A few years ago, almost out of despair, I moved away from Debian in order to be
able to play a few games natively. On those days, the main concern with running
games on Debian came mostly from unavailable dependencies or older, incompatible
versions. Fast forward today, returning to Debian, all installers from GOG run
smoothly, with no error, but many games report errors on launching. So, as per
the title, what crazy voodoo magic is cast upon Debian to create Ubuntu, Mint
and others, making those derivatives gaming-capable but their base distro not?

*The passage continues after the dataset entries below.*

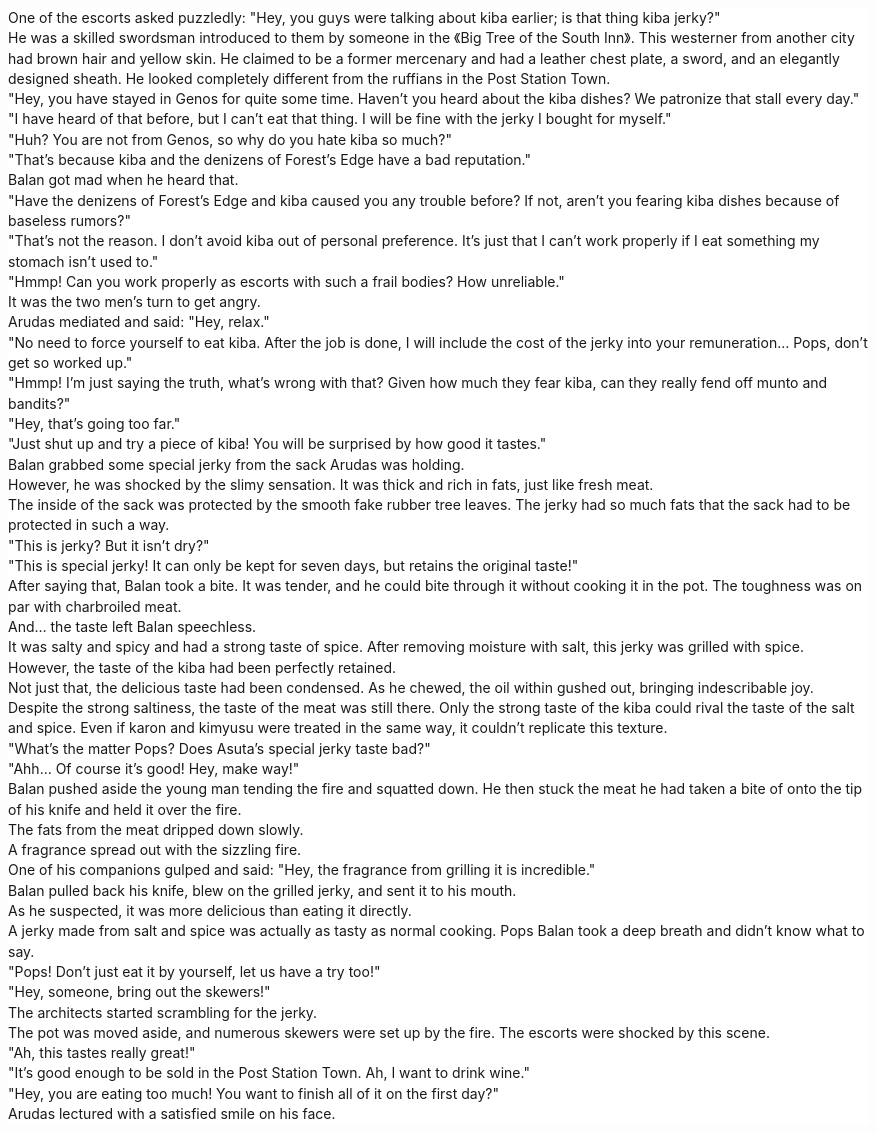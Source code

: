 One of the escorts asked puzzledly: "Hey, you guys were talking about kiba earlier; is that thing kiba jerky?"<br/>
He was a skilled swordsman introduced to them by someone in the 《Big Tree of the South Inn》. This westerner from another city had brown hair and yellow skin. He claimed to be a former mercenary and had a leather chest plate, a sword, and an elegantly designed sheath. He looked completely different from the ruffians in the Post Station Town.<br/>
"Hey, you have stayed in Genos for quite some time. Haven’t you heard about the kiba dishes? We patronize that stall every day."<br/>
"I have heard of that before, but I can’t eat that thing. I will be fine with the jerky I bought for myself."<br/>
"Huh? You are not from Genos, so why do you hate kiba so much?"<br/>
"That’s because kiba and the denizens of Forest’s Edge have a bad reputation."<br/>
Balan got mad when he heard that.<br/>
"Have the denizens of Forest’s Edge and kiba caused you any trouble before? If not, aren’t you fearing kiba dishes because of baseless rumors?"<br/>
"That’s not the reason. I don’t avoid kiba out of personal preference. It’s just that I can’t work properly if I eat something my stomach isn’t used to."<br/>
"Hmmp! Can you work properly as escorts with such a frail bodies? How unreliable."<br/>
It was the two men’s turn to get angry.<br/>
Arudas mediated and said: "Hey, relax."<br/>
"No need to force yourself to eat kiba. After the job is done, I will include the cost of the jerky into your remuneration… Pops, don’t get so worked up."<br/>
"Hmmp! I’m just saying the truth, what’s wrong with that? Given how much they fear kiba, can they really fend off munto and bandits?"<br/>
"Hey, that’s going too far."<br/>
"Just shut up and try a piece of kiba! You will be surprised by how good it tastes."<br/>
Balan grabbed some special jerky from the sack Arudas was holding.<br/>
However, he was shocked by the slimy sensation. It was thick and rich in fats, just like fresh meat.<br/>
The inside of the sack was protected by the smooth fake rubber tree leaves. The jerky had so much fats that the sack had to be protected in such a way.<br/>
"This is jerky? But it isn’t dry?"<br/>
"This is special jerky! It can only be kept for seven days, but retains the original taste!"<br/>
After saying that, Balan took a bite. It was tender, and he could bite through it without cooking it in the pot. The toughness was on par with charbroiled meat.<br/>
And… the taste left Balan speechless.<br/>
It was salty and spicy and had a strong taste of spice. After removing moisture with salt, this jerky was grilled with spice.<br/>
However, the taste of the kiba had been perfectly retained.<br/>
Not just that, the delicious taste had been condensed. As he chewed, the oil within gushed out, bringing indescribable joy.<br/>
Despite the strong saltiness, the taste of the meat was still there. Only the strong taste of the kiba could rival the taste of the salt and spice. Even if karon and kimyusu were treated in the same way, it couldn’t replicate this texture.<br/>
"What’s the matter Pops? Does Asuta’s special jerky taste bad?"<br/>
"Ahh… Of course it’s good! Hey, make way!"<br/>
Balan pushed aside the young man tending the fire and squatted down. He then stuck the meat he had taken a bite of onto the tip of his knife and held it over the fire.<br/>
The fats from the meat dripped down slowly.<br/>
A fragrance spread out with the sizzling fire.<br/>
One of his companions gulped and said: "Hey, the fragrance from grilling it is incredible."<br/>
Balan pulled back his knife, blew on the grilled jerky, and sent it to his mouth.<br/>
As he suspected, it was more delicious than eating it directly.<br/>
A jerky made from salt and spice was actually as tasty as normal cooking. Pops Balan took a deep breath and didn’t know what to say.<br/>
"Pops! Don’t just eat it by yourself, let us have a try too!"<br/>
"Hey, someone, bring out the skewers!"<br/>
The architects started scrambling for the jerky.<br/>
The pot was moved aside, and numerous skewers were set up by the fire. The escorts were shocked by this scene.<br/>
"Ah, this tastes really great!"<br/>
"It’s good enough to be sold in the Post Station Town. Ah, I want to drink wine."<br/>
"Hey, you are eating too much! You want to finish all of it on the first day?"<br/>
Arudas lectured with a satisfied smile on his face.<br/>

Can someone enlighten me on this, please? Out of many games I tried, I managed
to run three: Kingdom Rush and the Frontiers sequel and Martial Law. Other
titles failed miserably, including Desperados, Eschalon and even Stardew Valley.
Because it’s useful/required info: system - AMD Athlon II x2 250 - 8GB RAM -
GeForce G210 It’s a very reliable work horse, with maxed out memory. The GPU
proprietary drivers are no longer available; running nouveau. When launching
from the console, I get this report (example from Stardew Valley): start.sh
[http://start.sh]: 7: Bad substitution start.sh [http://start.sh]: 9: source:
not found start.sh [http://start.sh]: 12: get_gameinfo: not found start.sh
[http://start.sh]: 13: get_gameinfo: not found start.sh [http://start.sh]: 14:
get_gameinfo: not found start.sh [http://start.sh]: 29: define_option: not found
start.sh [http://start.sh]: 32: standard_options: not found
I enjoyed the exchange of ideas here and the way things were described and debated. Made me happy to be on Lemmy.